Understanding KloudMate Alarms
Developers can create custom KloudMate alarms to monitor the events that are critical to their application. These alarms are based on a set of evaluation criteria that determines if the alarm will be triggered or not.
An alarm rule is a set of evaluation criteria that contains one or more queries, expressions, and conditions. It also specifies the frequency of evaluation and the duration for which the condition should be met in order for the alarm to be triggered.
A query is a set of configurational instructions that is used to request data from a data source. For KloudMate alarms, developers can choose AWS CloudWatch or KloudMate as their data source.
An expression is used to manipulate, reduce or transform the data returned from queries using math operations, and reduction functions. It is also used to set alarm conditions against data returned directly from a query or against transformed data returned by an expression.
Notification channels are the ChatOps and communication platforms where the notifications for the alarms are sent. KloudMate integrates with some of the most widely used workplace chatOps tools such as Slack, Email, and more.
Tags are used to add name-value attributes to the alarm in order to provide cross-reference and mapping capability between the alarm and the notification policies.
These are a set of rules to define when, where, and how the alarm notifications are sent. Notification policies are configured to send a notification to a particular notification channel when an alarm with matching tags is triggered.
Alarm labels are key-value pairs containing additional information about the alarm rule.
- KloudMate assigns labels to alarm queries on the basis of the dimensions that the query uses
- Alarm Expressions inherit the labels of the alarm queries
- Labels decide whether operations between queries and expressions are allowed or not
- Operations between expressions and queries are allowed if they have the same label or when one label is a subset of the other
Users can view the labels when they preview the alarms.
KloudMate alarms support the creation of multiple alarms per alarm rule.
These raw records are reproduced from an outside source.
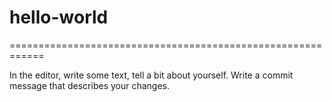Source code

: # hello-world
============================================================

In the editor, write some text, tell a bit about yourself.
Write a commit message that describes your changes.
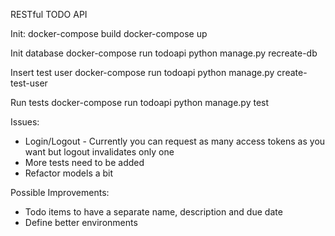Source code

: RESTful TODO API

Init:
  docker-compose build
  docker-compose up

Init database
	docker-compose run todoapi python manage.py recreate-db

Insert test user
	docker-compose run todoapi python manage.py create-test-user

Run tests
	docker-compose run todoapi python manage.py test


Issues:
  - Login/Logout - Currently you can request as many access tokens as you want
  but logout invalidates only one
  - More tests need to be added
  - Refactor models a bit

Possible Improvements:
  - Todo items to have a separate name, description and due date
  - Define better environments

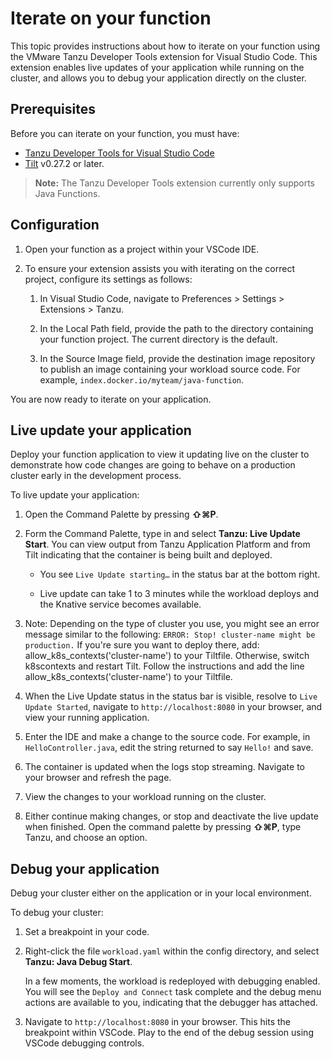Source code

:# Iterate on your function

This topic provides instructions about how to iterate on your function using the
VMware Tanzu Developer Tools extension for Visual Studio Code.
This extension enables live updates of your application while running on the
cluster, and allows you to debug your application directly on the cluster.

## <a id="prereqs"></a> Prerequisites

Before you can iterate on your function, you must have:

- [Tanzu Developer Tools for Visual Studio Code](../vscode-extension/installation.md)
- [Tilt](https://docs.tilt.dev/install.html) v0.27.2 or later.

> **Note:** The Tanzu Developer Tools extension currently only supports Java Functions.

## <a id="configuration"></a> Configuration

<!-- Configure VSCode? Configure the Tanzu Developer Tools extension? -->

1. Open your function as a project within your VSCode IDE.

2. To ensure your extension assists you with iterating on the correct project,
configure its settings as follows:

    1. In Visual Studio Code, navigate to Preferences > Settings > Extensions > Tanzu.

    1. In the Local Path field, provide the path to the directory containing your function project.
    The current directory is the default.

    1. In the Source Image field, provide the destination image repository to publish
    an image containing your workload source code. For example, `index.docker.io/myteam/java-function`.

You are now ready to iterate on your application.

## <a id="live-update"></a> Live update your application

Deploy your function application to view it updating live on the cluster to demonstrate
how code changes are going to behave on a production cluster early in the development process.

To live update your application:

1. Open the Command Palette by pressing **⇧⌘P**.

1. Form the Command Palette, type in and select **Tanzu: Live Update Start**.
You can view output from Tanzu Application Platform and from Tilt indicating that
the container is being built and deployed.

    - You see `Live Update starting…` in the status bar at the bottom right.

    - Live update can take 1 to 3 minutes while the workload deploys and the Knative service becomes available.

2. Note: Depending on the type of cluster you use, you might see an error message similar to the following:
`ERROR: Stop! cluster-name might be production.` If you're sure you want to deploy there, add: allow_k8s_contexts('cluster-name') to your Tiltfile. Otherwise, switch k8scontexts and restart Tilt. Follow the instructions and add the line allow_k8s_contexts('cluster-name') to your Tiltfile. <!-- Clarify this step. Is this all part of the error message or are these instructions? -->

3. When the Live Update status in the status bar is visible, resolve to
`Live Update Started`, <!-- clarify --> navigate to `http://localhost:8080` in your browser,
and view your running application.

4. Enter the IDE and make a change to the source code.
For example, in `HelloController.java`, edit the string returned to say `Hello!` and save.

5. The container is updated when the logs stop streaming. Navigate to your browser and refresh the page.

6. View the changes to your workload running on the cluster.

7. Either continue making changes, or stop and deactivate the live update when finished.
Open the command palette by pressing **⇧⌘P**, type Tanzu, and choose an option. <!-- Clarify -->

## <a id="debug-app"></a> Debug your application

Debug your cluster either on the application or in your local environment.

To debug your cluster:

1. Set a breakpoint in your code.

2. Right-click the file `workload.yaml` within the config directory, and select **Tanzu: Java Debug Start**.

    In a few moments, the workload is redeployed with debugging enabled.
    You will see the `Deploy and Connect` task complete and the debug menu actions
    are available to you, indicating that the debugger has attached.

3. Navigate to `http://localhost:8080` in your browser. This hits the breakpoint within VSCode.
Play to the end of the debug session using VSCode debugging controls.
These are called multi-dimensional alarms. For example, an alarm rule evaluating if any Lambda Functions have been throttled will create individual alarms for each function that has been throttled.
An alarm rule is configured to:
- Retrieve data from the selected data source by running queries
- Reduce or transform the query results using expressions
- Compare queries and expressions to each other or to pre-defined thresholds based on conditions
- Define how long the condition should be met before the alarm gets triggered
Once the condition is met and is found true for the defined duration, KloudMate maps the tags added with the alarm to the tags added with the notification policy. Then a notification is sent to the appropriate notification channel.
Note: If no tags are specified in the notification policy that is configured for an alarm then it will match all alarm tags.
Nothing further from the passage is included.